* **What you are asked to do**
Only the lines below from the one containing "- 🌱 I’m currently" through the last line should be set down, exactly as written and with no pictures.

* **Extracted material**
*** Begin section ***

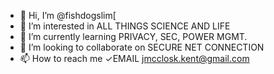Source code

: - 👋 Hi, I’m @fishdogslim[
- 👀 I’m interested in ALL THINGS SCIENCE AND LIFE
- 🌱 I’m currently learning PRIVACY, SEC, POWER MGMT.
- 💞️ I’m looking to collaborate on SECURE NET CONNECTION
- 📫 How to reach me ✓EMAIL jmcclosk.kent@gmail.com

<!---
fishdogslim/fishdogslim is a ✨ special ✨ repository because its `README.md` (this file) appears on your GitHub profile.
You can click the Preview link to take a look at your changes.
--->
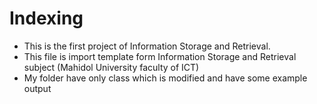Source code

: # Indexing
- This is the first project of Information Storage and Retrieval.
- This file is import template form Information Storage and Retrieval subject (Mahidol University faculty of ICT)
- My folder have only class which is modified and have some example output
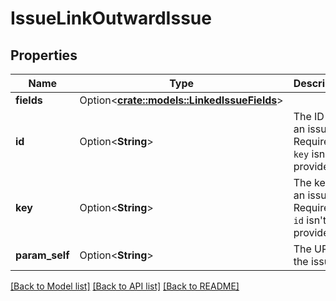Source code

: # IssueLinkOutwardIssue

## Properties

Name | Type | Description | Notes
------------ | ------------- | ------------- | -------------
**fields** | Option<[**crate::models::LinkedIssueFields**](LinkedIssue_fields.md)> |  | [optional]
**id** | Option<**String**> | The ID of an issue. Required if `key` isn't provided. | [optional]
**key** | Option<**String**> | The key of an issue. Required if `id` isn't provided. | [optional]
**param_self** | Option<**String**> | The URL of the issue. | [optional][readonly]

[[Back to Model list]](../README.md#documentation-for-models) [[Back to API list]](../README.md#documentation-for-api-endpoints) [[Back to README]](../README.md)


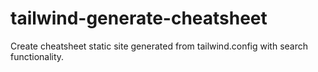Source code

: # tailwind-generate-cheatsheet

Create cheatsheet static site generated from tailwind.config with search functionality.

*** End section ***

* **Response for this exercise**
- 🌱 I’m currently learning PRIVACY, SEC, POWER MGMT.
- 💞️ I’m looking to collaborate on SECURE NET CONNECTION
- 📫 How to reach me ✓EMAIL jmcclosk.kent@gmail.com

<!---
fishdogslim/fishdogslim is a ✨ special ✨ repository because its `README.md` (this file) appears on your GitHub profile.
You can click the Preview link to take a look at your changes.
--->
Source code

: # Indexing
- This is the first project of Information Storage and Retrieval.
- This file is import template form Information Storage and Retrieval subject (Mahidol University faculty of ICT)
- My folder have only class which is modified and have some example output
Source code

: # IssueLinkOutwardIssue

## Properties

Name | Type | Description | Notes
------------ | ------------- | ------------- | -------------
**fields** | Option<[**crate::models::LinkedIssueFields**](LinkedIssue_fields.md)> |  | [optional]
**id** | Option<**String**> | The ID of an issue. Required if `key` isn't provided. | [optional]
**key** | Option<**String**> | The key of an issue. Required if `id` isn't provided. | [optional]
**param_self** | Option<**String**> | The URL of the issue. | [optional][readonly]

[[Back to Model list]](../README.md#documentation-for-models) [[Back to API list]](../README.md#documentation-for-api-endpoints) [[Back to README]](../README.md)


Source code

: # tailwind-generate-cheatsheet

Create cheatsheet static site generated from tailwind.config with search functionality.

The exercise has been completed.